Let's now draw a picture of this in our minds, this time going into more detail than you normally would at school. Imagine the blue ocean with the sun beating down on it. Does the sea get hot like the water in a kettle? Well, no. It does get a lot warmer as you go nearer to the equator, but it certainly isn't hot. When water boils, it rapidly turns from a liquid to an invisible gas called steam, but even at lower temperatures it is still able to evaporate away as steam - it just does so a lot more slowly. A kettle will boil dry within a few hours if it goes on boiling continually, but a pot of cold water will also go dry if it's left for a few months, or much faster if you leave it outside so that the wind can blow over the surface of the water (so long as you stop rain falling into it). The stuff you see rising out of a boiling kettle is not actually steam, although there is certainly lots of steam there too: what you are really seeing is the water vapour which forms as some of the steam cools down and turns back into liquid water again. This vapour is made up of thousands of miniscule droplets of liquid water which are small and light enough to be carried upwards with the steam. Anyway, the important thing is that you don't need to boil the sea to make steam - it evaporates off the surface of the sea even when the sun isn't shining on it, and it may surprise you to hear that it can even evaporate off snow and ice at temperatures well below freezing, though of course it only does this at a very slow rate.
Once steam is in the air, it drifts about as a gas, mixing in with the other gases of the air, but because it's much lighter than the oxygen and nitrogen which make up most of the air (it's only heavier than air as a liquid because it clumps tightly together), it gradually floats upwards into the sky. So, if it's lighter, how does it ever come back down? Well, the temperature falls as you go higher, which is why the tops of really high mountains can be covered in snow even in very hot countries, and this fall in temperature encourages the steam to try to turn back into liquid water. Oxygen and nitrogen never get cold enough to turn into liquids in the sky, so you won't see clouds of oxygen or nitrogen vapour up there and you'll never find oxygen or nitrogen rain falling on you, but steam is absolutely desperate to turn back into a liquid, and the higher up it goes and the colder it gets, the more keen it gets. Eventually the molecules of steam in the air clump together to form tiny droplets of water, condensing out of the air to become cloud: this is exactly the same stuff as the vapour that comes out of a kettle.
Now, steam is lighter than air, while drops of water are much heavier than air, so you would expect water vapour to fall down out of the sky, and yet clouds still float about in the sky rather than falling to the ground. How can this be? Well, when you see clouds, they are usually being held up by rising air, and that air will be rising because it contains a lot of invisible steam which makes that air lighter than the air around it. Sometimes if you watch a cloud you may see bits of it rotating: some parts of the cloud can disappear as they evaporate back into invisible steam, while other bits of cloud can appear elsewhere as the steam rises and condenses into visible vapour. It can go round and round, evaporating and condensing repeatedly. On average, the weight of a visible cloud and the weight of the invisible steam-rich air that accompanies it is much the same as the weight of the air elsewhere where there is no cloud, so it's actually very easy for clouds to stay up in the sky. You may have heard that all the water in a cloud may weigh thousands of tons, so it may sound amazing that all that heavy stuff can stay up in the sky, but you have to realise that the same amount of ordinary air weighs thousands of tons too.

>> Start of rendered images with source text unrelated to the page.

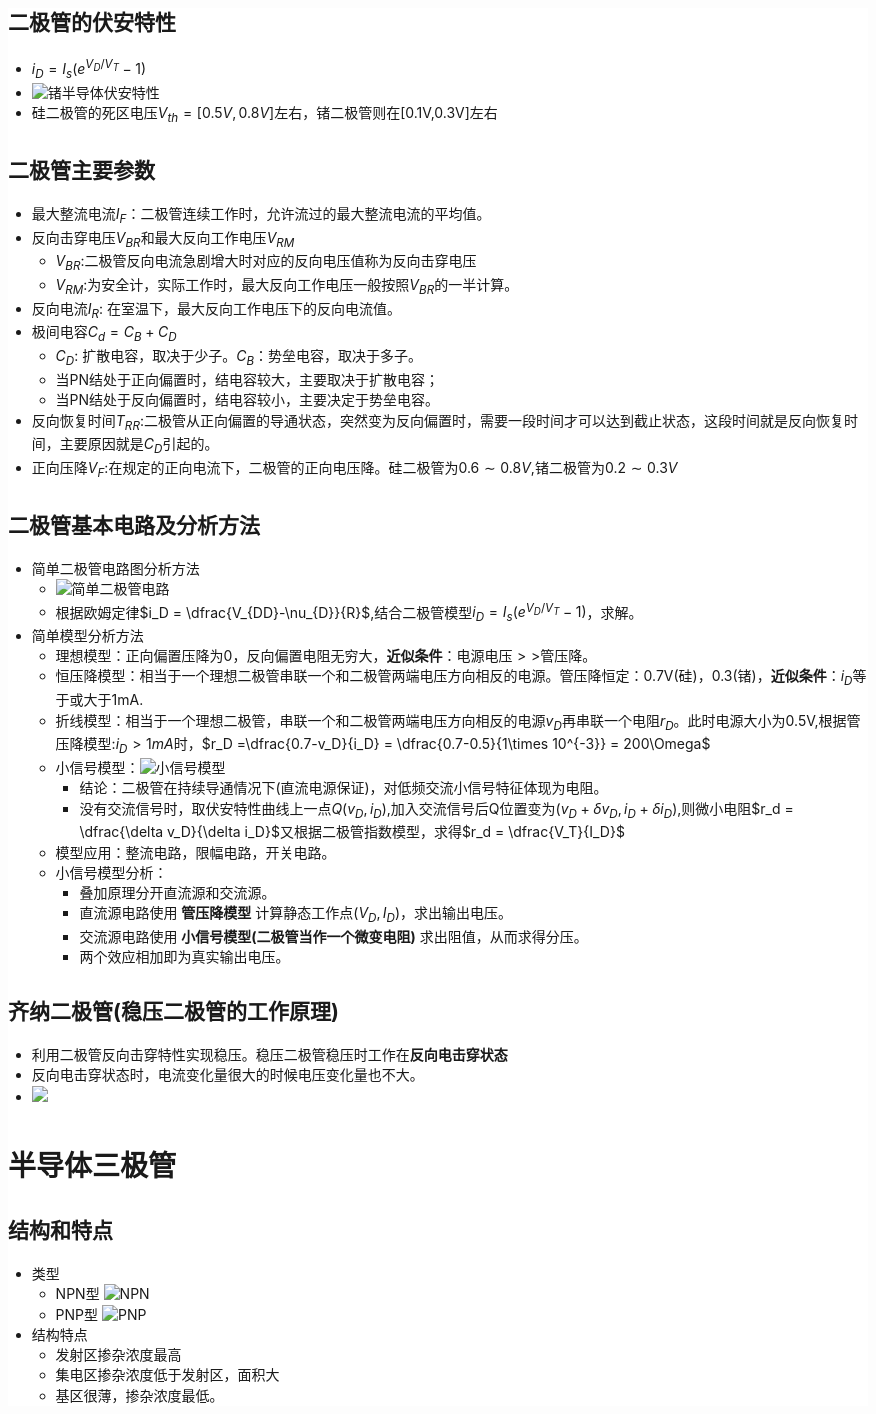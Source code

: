 ## 二极管的伏安特性
+ $i_D = I_s(e^{V_D/V_T}-1)$
+ ![锗半导体伏安特性](/images/documents/微电子笔记第三章/P4.png)
+ 硅二极管的死区电压$V_{th} = [0.5V,0.8V]$左右，锗二极管则在[0.1V,0.3V]左右

## 二极管主要参数
+ 最大整流电流$I_F$：二极管连续工作时，允许流过的最大整流电流的平均值。
+ 反向击穿电压$V_{BR}$和最大反向工作电压$V_{RM}$
  + $V_{BR}$:二极管反向电流急剧增大时对应的反向电压值称为反向击穿电压
  + $V_{RM}$:为安全计，实际工作时，最大反向工作电压一般按照$V_{BR}$的一半计算。
+ 反向电流$I_R$: 在室温下，最大反向工作电压下的反向电流值。
+ 极间电容$C_d = C_B+C_D$
  + $C_D$: 扩散电容，取决于少子。$C_B$：势垒电容，取决于多子。
  + 当PN结处于正向偏置时，结电容较大，主要取决于扩散电容；
  + 当PN结处于反向偏置时，结电容较小，主要决定于势垒电容。
+ 反向恢复时间$T_{RR}$:二极管从正向偏置的导通状态，突然变为反向偏置时，需要一段时间才可以达到截止状态，这段时间就是反向恢复时间，主要原因就是$C_D$引起的。
+ 正向压降$V_F$:在规定的正向电流下，二极管的正向电压降。硅二极管为$0.6 \sim 0.8V$,锗二极管为$0.2\sim 0.3V$

## 二极管基本电路及分析方法
+ 简单二极管电路图分析方法
  + ![简单二极管电路](/images/documents/微电子笔记第三章/P5.png)
  + 根据欧姆定律$i_D = \dfrac{V_{DD}-\nu_{D}}{R}$,结合二极管模型$i_D = I_s(e^{V_D/V_T}-1)$，求解。
+ 简单模型分析方法
  + 理想模型：正向偏置压降为0，反向偏置电阻无穷大，**近似条件**：电源电压$>>$管压降。
  + 恒压降模型：相当于一个理想二极管串联一个和二极管两端电压方向相反的电源。管压降恒定：0.7V(硅)，0.3(锗)，**近似条件**：$i_D$等于或大于1mA.
  + 折线模型：相当于一个理想二极管，串联一个和二极管两端电压方向相反的电源$v_D$再串联一个电阻$r_D$。此时电源大小为0.5V,根据管压降模型:$i_D>1mA$时，$r_D =\dfrac{0.7-v_D}{i_D} = \dfrac{0.7-0.5}{1\times 10^{-3}} = 200\Omega$ 
  + 小信号模型：![小信号模型](/images/documents/微电子笔记第三章/P6.png)
    + 结论：二极管在持续导通情况下(直流电源保证)，对低频交流小信号特征体现为电阻。
    + 没有交流信号时，取伏安特性曲线上一点$Q(v_D,i_D)$,加入交流信号后Q位置变为$(v_D+\delta v_D,i_D+\delta i_D)$,则微小电阻$r_d = \dfrac{\delta v_D}{\delta i_D}$又根据二极管指数模型，求得$r_d = \dfrac{V_T}{I_D}$
  + 模型应用：整流电路，限幅电路，开关电路。
  + 小信号模型分析：
    + 叠加原理分开直流源和交流源。
    + 直流源电路使用 **管压降模型** 计算静态工作点($V_D,I_D$)，求出输出电压。
    + 交流源电路使用 **小信号模型(二极管当作一个微变电阻)** 求出阻值，从而求得分压。
    + 两个效应相加即为真实输出电压。


## 齐纳二极管(稳压二极管的工作原理)
+ 利用二极管反向击穿特性实现稳压。稳压二极管稳压时工作在**反向电击穿状态**
+ 反向电击穿状态时，电流变化量很大的时候电压变化量也不大。
+ ![](/images/documents/微电子笔记第三章/齐纳二极管.png)

# 半导体三极管
## 结构和特点
+ 类型
  + NPN型 ![NPN](/images/documents/微电子笔记第三章/P7.png)
  + PNP型 ![PNP](/images/documents/微电子笔记第三章/P8.png)
+ 结构特点
  + 发射区掺杂浓度最高
  + 集电区掺杂浓度低于发射区，面积大
  + 基区很薄，掺杂浓度最低。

If the water vapour in the cloud is thick enough, the tiny droplets will join together to make bigger ones, and the bigger they are, the harder it is for the rising steam-rich air to hold them up, so there will come a point where they fall to the ground as rain. The size of the rain drops which fall from a cloud will depend on how fast the steam-rich air is rising, so an energetic cloud like the ones in thunderstorms can hold up much bigger drops of water than a normal rain cloud, and it can even hold up clumps of hailstones the size of melons in extreme circumstances - it's all about how quickly the steam-rich air rises within the cloud, becasuse the faster it goes up, the longer the rain has to form larger drops, the higher they go into the sky (which makes them more likely to freeze into hail), and the longer they'll have to clump together into the kind of giant hailstones that can smash windows and dent the roofs of cars. Anyway, the long and the short of it is that all this water can be carried for thousands of miles across land before being dropped.
What happens to that rain next is very obvious: it finds its way into streams and rivers, and it is taken back to the sea, though a tiny amount of it will actually evaporate as steam straight out of a stream or river without waiting until it reaches the sea. Of course, most rain probably falls straight back into the sea, but we tend to be more interested in the rain that falls on land because it gives us water to drink and to grow crops with, as well as putting our lives at risk through floods. There is one more important thing to think about in our story, and that is salt. We can't drink sea water because there's a lot of salt in it, but when water evaporates from the sea it leaves all the salt behind, and that means that when it rains, the rainwater is free of salt - that is why the water cycle is important, because it makes fresh water for us which we can drink.
You might have wondered why there's salt in the sea and not in rivers or lakes. There are actually lakes with a lot of salt in them, but only in places where the water can't run out of them into the sea, and the reason they are salty is exactly the same as the reason the sea is salty. Often rain water runs into the ground before it finds its way into streams, and it can run through cracks in rocks deep underground for many years, or even for thousands of years in some cases before it gets back into the sea. On the way through all this rock it can pick up tiny amounts of salt, and this salt is carried by the water into rivers and on into the sea, so there is actually some salt in rivers, but there's so little of it that it's nearly impossible to detect. Once it's in the sea, the salt is stuck there forever: water can evaporate and get up to the clouds and back onto the land, but the salt is trapped behind in the sea, and so, little by little, the sea becomes saltier and saltier. There was a time, billions of years ago, when the sea was no more salty than any river, but rainwater has gradually taken tiny amounts of salt from the land into the sea, and it has stayed there ever since. Some lakes are much saltier than the sea, and this is because streams sometimes run into small lakes in really hot places where the water evaporates much more quickly than it can from the whole of the sea. In a few cases if you swim in these lakes you'll float so high in the water that you're really floating on it rather than in it - this is because salt water is much heavier than normal water.
Now, I've actually packed quite a lot of information into this description of the water cycle and you'll be hard pushed to remember it all, but there's no need to worry about trying to memorise any of it: just come back to this page from time to time and read it again, and there will come a time soon enough when you find that you have remembered the whole thing.